魔王さんの話をしてくれた時、リトが『魔王さんが幸せになるといいと思うんだ、ゴハンで…』とか言ってたっけ…
リトがゴハンが大好きなのは知ってる。
僕らが異世界からこの世界へやってきて、不安でどうしようもなかった時、美味しいゴハンに随分救われたことも分かってる。

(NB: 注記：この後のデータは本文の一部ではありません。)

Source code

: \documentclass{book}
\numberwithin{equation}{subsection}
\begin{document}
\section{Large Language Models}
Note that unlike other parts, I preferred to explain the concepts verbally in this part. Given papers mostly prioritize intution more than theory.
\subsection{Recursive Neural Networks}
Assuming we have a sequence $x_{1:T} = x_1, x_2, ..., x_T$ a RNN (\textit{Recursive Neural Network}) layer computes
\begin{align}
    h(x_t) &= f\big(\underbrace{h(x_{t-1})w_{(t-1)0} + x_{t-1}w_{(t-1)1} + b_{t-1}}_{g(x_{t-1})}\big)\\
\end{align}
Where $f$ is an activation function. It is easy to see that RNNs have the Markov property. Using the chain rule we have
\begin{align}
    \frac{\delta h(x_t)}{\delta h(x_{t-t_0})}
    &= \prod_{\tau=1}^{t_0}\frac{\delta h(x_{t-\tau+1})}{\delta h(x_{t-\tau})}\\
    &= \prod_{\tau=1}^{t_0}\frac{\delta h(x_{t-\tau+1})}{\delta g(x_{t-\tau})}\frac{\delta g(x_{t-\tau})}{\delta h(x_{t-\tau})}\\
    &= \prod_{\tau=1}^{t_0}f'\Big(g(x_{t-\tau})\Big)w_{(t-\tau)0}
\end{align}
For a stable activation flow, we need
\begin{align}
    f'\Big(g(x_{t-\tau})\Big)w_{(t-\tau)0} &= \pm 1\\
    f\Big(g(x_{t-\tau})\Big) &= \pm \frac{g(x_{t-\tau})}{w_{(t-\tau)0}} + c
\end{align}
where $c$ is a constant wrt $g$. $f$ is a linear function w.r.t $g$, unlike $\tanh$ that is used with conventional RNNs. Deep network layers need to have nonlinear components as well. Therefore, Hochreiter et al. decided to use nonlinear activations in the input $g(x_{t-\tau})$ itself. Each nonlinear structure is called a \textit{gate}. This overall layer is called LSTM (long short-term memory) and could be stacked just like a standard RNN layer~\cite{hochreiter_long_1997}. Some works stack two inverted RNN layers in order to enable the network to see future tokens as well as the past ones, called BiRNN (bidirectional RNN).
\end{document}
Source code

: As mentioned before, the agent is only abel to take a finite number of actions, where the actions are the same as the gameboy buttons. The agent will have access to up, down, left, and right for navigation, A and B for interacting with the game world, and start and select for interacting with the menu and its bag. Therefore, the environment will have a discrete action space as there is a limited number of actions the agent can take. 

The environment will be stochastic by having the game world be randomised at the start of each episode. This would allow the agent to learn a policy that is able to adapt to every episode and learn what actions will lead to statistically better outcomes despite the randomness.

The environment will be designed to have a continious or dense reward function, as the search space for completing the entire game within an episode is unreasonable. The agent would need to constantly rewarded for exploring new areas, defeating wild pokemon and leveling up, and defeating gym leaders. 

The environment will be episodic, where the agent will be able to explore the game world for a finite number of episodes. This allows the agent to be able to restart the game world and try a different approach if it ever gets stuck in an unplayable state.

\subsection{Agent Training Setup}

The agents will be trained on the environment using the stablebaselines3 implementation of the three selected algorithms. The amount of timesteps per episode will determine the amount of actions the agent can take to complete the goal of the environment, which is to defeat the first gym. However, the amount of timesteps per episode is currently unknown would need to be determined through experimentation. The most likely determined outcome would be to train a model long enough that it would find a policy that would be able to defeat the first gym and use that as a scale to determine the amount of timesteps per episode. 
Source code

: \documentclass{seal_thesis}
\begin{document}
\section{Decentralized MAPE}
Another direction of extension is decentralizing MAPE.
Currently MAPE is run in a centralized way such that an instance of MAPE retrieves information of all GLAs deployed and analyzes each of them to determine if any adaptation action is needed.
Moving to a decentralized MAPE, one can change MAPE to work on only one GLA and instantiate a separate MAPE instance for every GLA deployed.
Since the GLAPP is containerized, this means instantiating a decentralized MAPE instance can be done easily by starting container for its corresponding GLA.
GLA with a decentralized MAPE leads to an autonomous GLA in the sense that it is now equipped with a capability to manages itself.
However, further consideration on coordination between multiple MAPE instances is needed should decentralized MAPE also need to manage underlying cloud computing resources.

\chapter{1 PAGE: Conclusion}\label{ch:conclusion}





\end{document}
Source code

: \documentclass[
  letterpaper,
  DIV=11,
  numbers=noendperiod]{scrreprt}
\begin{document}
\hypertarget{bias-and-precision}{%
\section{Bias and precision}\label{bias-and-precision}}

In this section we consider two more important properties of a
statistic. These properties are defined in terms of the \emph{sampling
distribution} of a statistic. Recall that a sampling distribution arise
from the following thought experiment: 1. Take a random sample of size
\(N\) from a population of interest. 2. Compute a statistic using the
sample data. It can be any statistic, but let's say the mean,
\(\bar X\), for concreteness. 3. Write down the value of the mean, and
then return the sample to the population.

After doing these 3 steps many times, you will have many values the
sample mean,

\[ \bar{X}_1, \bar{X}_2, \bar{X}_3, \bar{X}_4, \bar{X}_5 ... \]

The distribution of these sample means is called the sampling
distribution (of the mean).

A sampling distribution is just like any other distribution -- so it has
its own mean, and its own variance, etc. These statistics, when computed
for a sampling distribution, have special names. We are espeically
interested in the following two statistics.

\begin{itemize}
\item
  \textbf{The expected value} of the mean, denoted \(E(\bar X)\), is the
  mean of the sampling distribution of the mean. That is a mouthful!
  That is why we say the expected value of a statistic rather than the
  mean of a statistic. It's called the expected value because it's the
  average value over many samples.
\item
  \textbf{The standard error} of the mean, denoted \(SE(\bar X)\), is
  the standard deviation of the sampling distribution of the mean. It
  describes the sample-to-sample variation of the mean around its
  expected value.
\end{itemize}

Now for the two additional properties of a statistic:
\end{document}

…それで自分も誰かを幸せにしたいから、リトは料理人を目指す事にしたんだよね…
しかし、夢の中の…
どこの世界の人だかわからない、色々事情のある魔王…
それをゴハンで幸せにしようなんて、ちょっとハードルが高すぎやしないだろうか?
「なぁ、アン。ソーセージ食べた?めっちゃ美味しいし、言われなかったら肉だと思っちゃうかも…」
「え?ほんと?…うーん、なんだろ、…ちょっと魚肉ソーセージっぽいね?」
言われて食べたソーセージは、確かに美味しかった。何かハーブの香りはするけど、豆っぽくはない…。
これが豆と野菜で出来ているなんて不思議だ。
「魔王さんが肉食えない人だったらどーしよ…ハンバーグがいいかと思ってたんだけど。」
真剣にミートボールを見詰めるリト。
「ふふっ、その前に夢の中にどうやってゴハン持っていくの?」
僕は笑ってしまった。
一生懸命で優しくて、ちょっと馬鹿な弟だなぁって…
大体勢いと気持ちだけで、細かくは考えていないのだ。
「あー、うーん、どうやって持っていこう…」
「レイさんに相談したら?」
いくらレイさんでも、夢の中にゴハンを持っていく方法なんて知らないだろうけど…
「そうしよ!…なぁ、アン。これ食べた?これはさぁ、揚げてるんじゃなくって焼いてあるんだ。」
僕の言葉に納得してしまったリトは、再び料理の説明をしながら元気にゴハンを食べだした。
本当に…純粋で馬鹿で食いしん坊なんだから…。